Try converting x into a series of types, returning first result which passes test: next_type(x) - x == 0.

Examples

>>> coax_type(3.5, int, float)  # float result.
3.5
>>> coax_type(3.0, int, str)  # int result.
3
>>> coax_type("3.0", int, float)  # Error: 3.0 != "3.0".
Traceback (most recent call last):
...
ValueError: Couldn't coax '3.0' to <class 'int'> or <class 'float'>.
>>> xa = 3 + 2j
>>> coax_type(xa, int, float, default=xa)  # Can't conv., gives default.
(3+2j)
Parameters:
  • x – Argument to be converted.
  • types (list_like) – Target types to use when trying conversion.
  • default – Value to return if conversion was unsuccessful.
Returns:

x converted to the first successful type (if possible) or default.

Return type:

x_converted

Raises:

ValueError – If default is None and conversion was unsuccessful.

pyavia.types.dataclass_fromlist(dc_type: Type, init_vals: Sequence)

Initialise a dataclass of type dc_type using a list of values init_vals ordered to match the class fields (i.e. as returned by dataclass_names). The length of the init_vals cannot exceed the number of dataclass field names. If shorter, remaining fields are unassigned.

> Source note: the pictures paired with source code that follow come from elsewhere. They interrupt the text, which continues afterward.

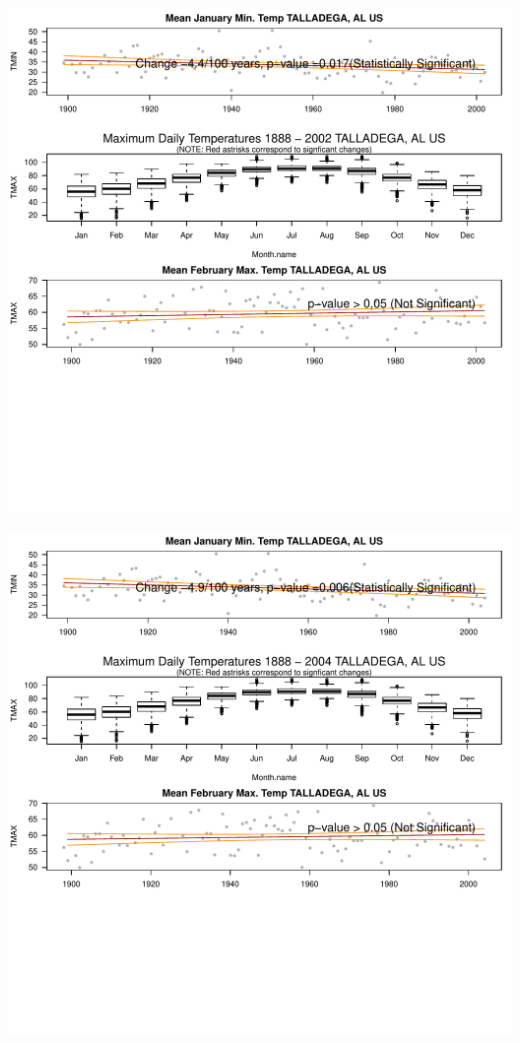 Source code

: \documentclass{article}\usepackage[]{graphicx}\usepackage[]{color}
\makeatletter
\def\maxwidth{ %
  \ifdim\Gin@nat@width>\linewidth
    \linewidth
  \else
    \Gin@nat@width
  \fi
}
\newenvironment{knitrout}{}{} %
\makeatother
\begin{document}
\begin{knitrout}
\includegraphics[width=\maxwidth]{figure/static_template-47} 

\includegraphics[width=\maxwidth]{figure/static_template-48} 


\end{knitrout}
\end{document}
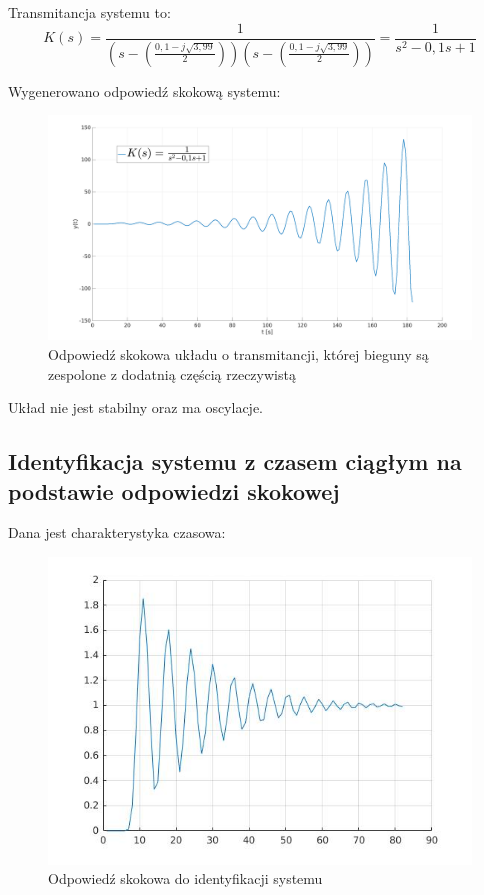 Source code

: \documentclass[12pt]{article}
\begin{document}
Transmitancja systemu to:
\begin{equation}
    K(s) = \frac{1}{(s-(\frac{0,1 - j \sqrt{3,99}}{2}))(s-(\frac{0,1 - j \sqrt{3,99}}{2}))} = \frac{1}{s^2-0,1s+1}
\end{equation}

Wygenerowano odpowiedź skokową systemu:

\begin{figure}[H]
    \centering
    \includegraphics[width=18cm]{zespolone_dodatnia.png}
    \caption{Odpowiedź skokowa układu o transmitancji, której bieguny są zespolone z dodatnią częścią rzeczywistą}
\end{figure}

Układ nie jest stabilny oraz ma oscylacje.


\subsection{Identyfikacja systemu z czasem ciągłym na podstawie odpowiedzi skokowej}
Dana jest charakterystyka czasowa:

\begin{figure}[H]
    \centering
    \includegraphics[width=15cm]{obojetnie.jpg}
    \caption{Odpowiedź skokowa do identyfikacji systemu}
\end{figure}
\end{document}
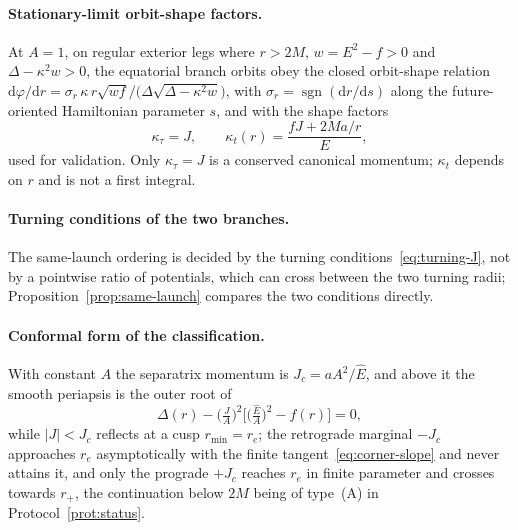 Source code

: \documentclass[12pt]{iopart}
\theoremstyle{plain}
\theoremstyle{definition}
\theoremstyle{remark}
\newcommand{\Ehat}{\hat E}
\newcommand{\rp}{r_{+}}
\newcommand{\re}{r_{e}}
\newcommand{\Jc}{J_{c}}
\newcommand{\dd}{\mathrm{d}}
\begin{document}
\paragraph{Stationary-limit orbit-shape factors.} At $A=1$, on regular exterior legs where
$r>2M$, $w=E^2-f>0$ and $\Delta-\kappa^2w>0$, the equatorial branch orbits obey the closed
orbit-shape relation
$\dd\varphi/\dd r=\sigma_r\,\kappa\,r\sqrt{wf}\big/\big(\Delta\sqrt{\Delta-\kappa^2w}\big)$,
with $\sigma_r=\operatorname{sgn}(\dd r/\dd s)$ along the future-oriented Hamiltonian
parameter $s$, and with the shape factors
\begin{equation}
    \kappa_\tau=J,\qquad
    \kappa_t(r)=\frac{fJ+2Ma/r}{E},
    \label{eq:kerr-conserved}
\end{equation}
used for validation. Only $\kappa_\tau=J$ is a conserved canonical momentum; $\kappa_t$
depends on $r$ and is not a first integral.

\paragraph{Turning conditions of the two branches.} The same-launch ordering is decided by the
turning conditions~\eqref{eq:turning-J}, not by a pointwise ratio of potentials, which can
cross between the two turning radii; Proposition~\ref{prop:same-launch} compares the two
conditions directly.

\paragraph{Conformal form of the classification.} With constant $A$ the separatrix momentum is
$\Jc=aA^2/\Ehat$, and above it the smooth periapsis is the outer root of
\begin{equation}
    \Delta(r)-\Big(\tfrac{J}{A}\Big)^2\Big[\big(\tfrac{\Ehat}{A}\big)^2-f(r)\Big]=0,
    \label{eq:periapsis-root}
\end{equation}
while $|J|<\Jc$ reflects at a cusp $r_{\min}=\re$; the retrograde marginal
$-\Jc$ approaches $\re$ asymptotically with the finite
tangent~\eqref{eq:corner-slope} and never attains it, and only the prograde
$+\Jc$ reaches $\re$ in finite parameter and crosses towards $\rp$, the
continuation below $2M$ being of type~(A) in Protocol~\ref{prot:status}.
\end{document}
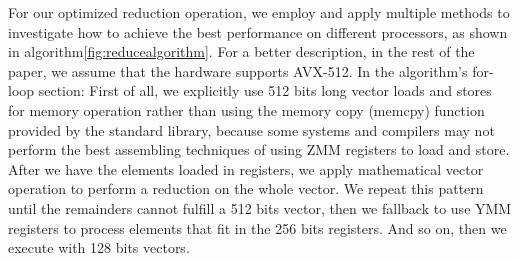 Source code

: \documentclass[5p,times,twocolumn]{elsarticle}
\begin{document}
%
For our optimized reduction operation, we employ and apply multiple
methods to investigate how to achieve the
best performance on different processors, as shown in algorithm\ref{fig:reducealgorithm}.
For a better description, in the rest of the paper, we assume that the hardware supports AVX-512.
In the algorithm's for-loop section: First of all, we explicitly use 512 bits long vector loads and stores for memory operation rather than using the memory copy (memcpy) function provided by
the standard library, because some systems and compilers may not perform
the best assembling techniques of using ZMM registers to load and store.
%
After we have the elements loaded in registers, we apply mathematical vector operation
to perform a reduction on the whole vector.
We repeat this pattern until the remainders cannot fulfill a 512 bits vector,
then we fallback to use YMM registers to process elements that fit in the 256 bits registers.
And so on, then we execute with 128 bits vectors.
\end{document}
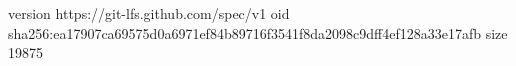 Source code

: version https://git-lfs.github.com/spec/v1
oid sha256:ea17907ca69575d0a6971ef84b89716f3541f8da2098c9dff4ef128a33e17afb
size 19875
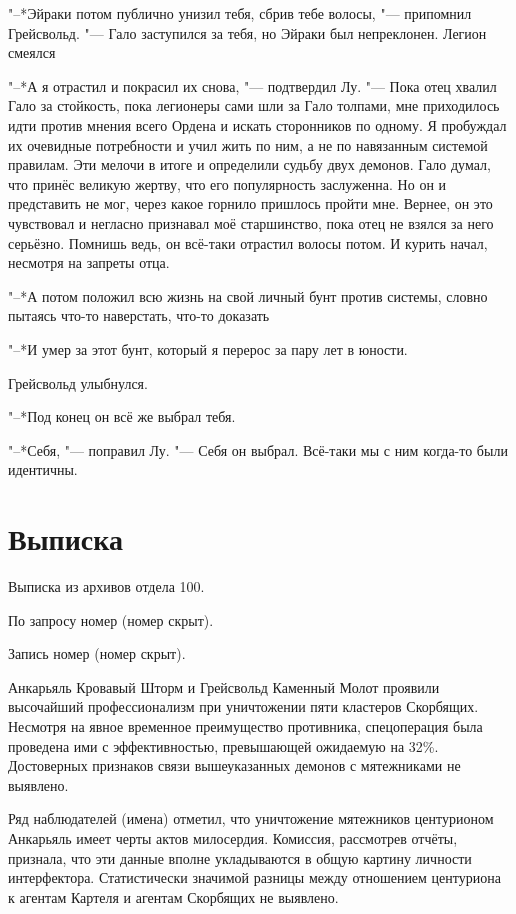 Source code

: \documentclass[a4paper,10pt,fleqn]{book}
\newcommand{\ldotst}{\so{...}\xspace}
\begin{document}
"--*Эйраки потом публично унизил тебя, сбрив тебе волосы, "--- припомнил Грейсвольд.
"--- Гало заступился за тебя, но Эйраки был непреклонен.
Легион смеялся\ldotst

"--*А я отрастил и покрасил их снова, "--- подтвердил Лу.
"--- Пока отец хвалил Гало за стойкость, пока легионеры сами шли за Гало толпами, мне приходилось идти против мнения всего Ордена и искать сторонников по одному.
Я пробуждал их очевидные потребности и учил жить по ним, а не по навязанным системой правилам.
Эти мелочи в итоге и определили судьбу двух демонов.
Гало думал, что принёс великую жертву, что его популярность заслуженна.
Но он и представить не мог, через какое горнило пришлось пройти мне.
Вернее, он это чувствовал и негласно признавал моё старшинство, пока отец не взялся за него серьёзно.
Помнишь ведь, он всё-таки отрастил волосы потом.
И курить начал, несмотря на запреты отца.

"--*А потом положил всю жизнь на свой личный бунт против системы, словно пытаясь что-то наверстать, что-то доказать\ldotst

"--*И умер за этот бунт, который я перерос за пару лет в юности.

Грейсвольд улыбнулся.

"--*Под конец он всё же выбрал тебя.

"--*Себя, "--- поправил Лу.
"--- Себя он выбрал.
Всё-таки мы с ним когда-то были идентичны.

\section{Выписка}

Выписка из архивов отдела 100.

По запросу номер (номер скрыт).

Запись номер (номер скрыт).

Анкарьяль Кровавый Шторм и Грейсвольд Каменный Молот проявили высочайший профессионализм при уничтожении пяти кластеров Скорбящих.
Несмотря на явное временное преимущество противника, спецоперация была проведена ими с эффективностью, превышающей ожидаемую на 32\%.
Достоверных признаков связи вышеуказанных демонов с мятежниками не выявлено.

Ряд наблюдателей (имена) отметил, что уничтожение мятежников центурионом Анкарьяль имеет черты актов милосердия.
Комиссия, рассмотрев отчёты, признала, что эти данные вполне укладываются в общую картину личности интерфектора.
Статистически значимой разницы между отношением центуриона к агентам Картеля и агентам Скорбящих не выявлено.
\end{document}
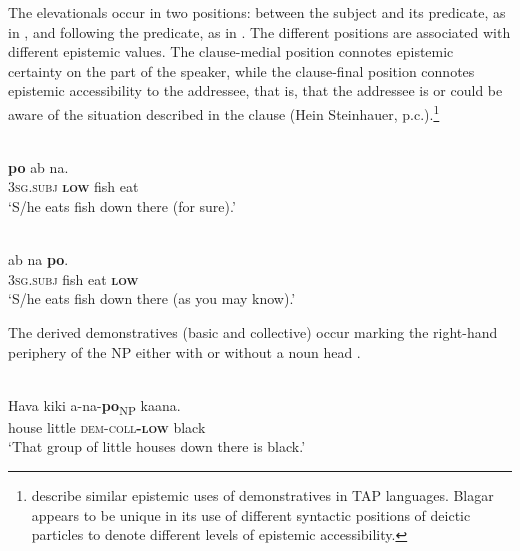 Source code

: The elevationals occur in two positions: between the subject and its predicate, as in , and following the predicate, as in . The different positions are associated with different epistemic values. The clause-medial position connotes epistemic certainty on the part of the speaker, while the clause-final position connotes epistemic accessibility to the addressee, that is, that the addressee is or could be aware of the situation described in the clause (Hein Steinhauer, p.c.).\footnote{\citet{SchapperEtAl2011demnom} describe similar epistemic uses of demonstratives in TAP languages. Blagar appears to be unique in its use of different syntactic positions of deictic particles to denote different levels of epistemic accessibility.}  



\ea%
\label{ex:7:13}
 \\
 \textbf{{po}} {ab}    {na.} \\
    \textsc{3sg.subj} \textbf{\textsc{low}} fish  eat\\
\glt  `S/he eats fish down there (for sure).'
\z

 

 
\ea%
\label{ex:7:14}
 \\
  ab    na \textbf{{po}}{.}\\
  \textsc{3sg.subj} fish  eat  \textbf{\textsc{low}}   \\
\glt   `S/he eats fish down there (as you may know).'
\z
 


  





The derived demonstratives (basic and collective) occur marking the right-hand periphery of the NP either with  or without a noun head .



\ea%
\label{ex:7:15}
 \\
\gll {\ob}Hava  kiki  {\textglotstop}a-na-\textbf{po}{\cb}\textsubscript{NP} ka{\textglotstop}ana.\\
    house  little  \textsc{dem-coll}\textbf{\textsc{-low}} black \\
\glt `That group of little houses down there is black.'
\z

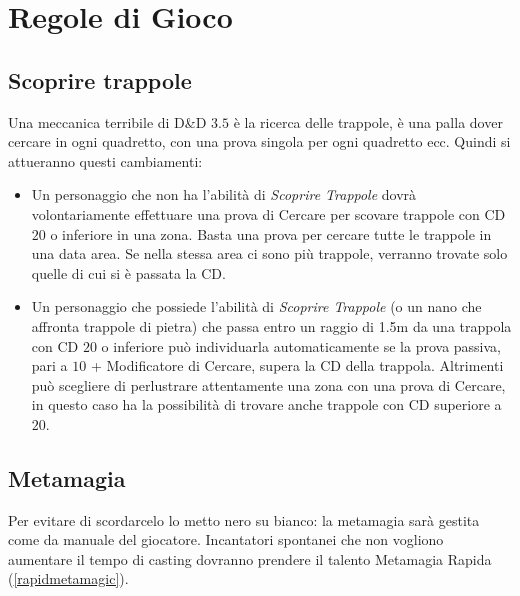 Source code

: \documentclass[10pt, a4paper]{report}
\begin{document}
\chapter{Regole di Gioco}
\begin{multicols}{2}

\section{Scoprire trappole}
Una meccanica terribile di D\&D $3.5$ è la ricerca delle trappole, è una palla dover cercare in ogni quadretto, con una prova singola per ogni quadretto ecc.
Quindi si attueranno questi cambiamenti:
\begin{itemize}
	\item Un personaggio che non ha l'abilità di \textit{Scoprire Trappole} dovrà volontariamente effettuare una prova di Cercare per scovare trappole con CD $20$ o inferiore in una zona. Basta una prova per cercare tutte le trappole in una data area. Se nella stessa area ci sono più trappole, verranno trovate solo quelle di cui si è passata la CD.
	\item Un personaggio che possiede l'abilità di \textit{Scoprire Trappole} (o un nano che affronta trappole di pietra) che passa entro un raggio di 1.5m da una trappola con CD $20$ o inferiore può individuarla automaticamente se la prova passiva, pari a $10$ + Modificatore di Cercare, supera la CD della trappola. Altrimenti può scegliere di perlustrare attentamente una zona con una prova di Cercare, in questo caso ha la possibilità di trovare anche trappole con CD superiore a $20$.
\end{itemize}

\section{Metamagia}
Per evitare di scordarcelo lo metto nero su bianco: la metamagia sarà gestita come da manuale del giocatore. Incantatori spontanei che non vogliono aumentare il tempo di casting dovranno prendere il talento Metamagia Rapida (\ref{rapidmetamagic}).

\end{multicols}
\end{document}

pyavia.types.dataclass_names(dc) → List[str]

When passed a type or specific instance of a dataclass, returns an ordered list containing the names of the individual fields.

pyavia.types.fields(class_or_instance)

Return a tuple describing the fields of this dataclass.

Accepts a dataclass or an instance of one. Tuple elements are of type Field.

pyavia.types.force_type(x, *types)

Try converting x into a series of types, with no check on the conversion validity.

Examples

>>> force_type(3.5, int, float)
... # Results in an int, because int(x) accepts float and truncates.
3
>>> force_type("3.5+4j", float, complex)
(3.5+4j)
>>> force_type(3.5+4j, int, float, str)
'(3.5+4j)'
Parameters:
  • x – Argument to be converted.
  • types (list_like) – Target types to use when trying conversion.
Returns:

x converted to the first successful type, if possible.

Return type:

x_converted

Raises:

ValueError – If no conversion was possible.

pyavia.types.is_dataclass(obj)

Returns True if obj is a dataclass or an instance of a dataclass.

pyavia.types.make_sentinel(name='_MISSING', var_name=None)

This factory function is taken directly from ``boltons.typeutils`` and has only cosmetic changes.

Creates and returns a new instance of a new class, suitable for usage as a “sentinel”, a kind of singleton often used to indicate a value is missing when None is a valid input.

Examples

>>> make_sentinel(var_name='_MISSING')
_MISSING

Sentinels can be used as default values for optional function arguments, partly because of its less-confusing appearance in automatically generated documentation. Sentinels also function well as placeholders in queues and linked lists.

>>> make_sentinel('TEST') == make_sentinel('TEST')
False
>>> type(make_sentinel('TEST')) == type(make_sentinel('TEST'))
False
Parameters:
  • name (str) – Name of the Sentinel.
  • var_name (str (optional)) – Set this name to the name of the variable in its respective module enable pickleability.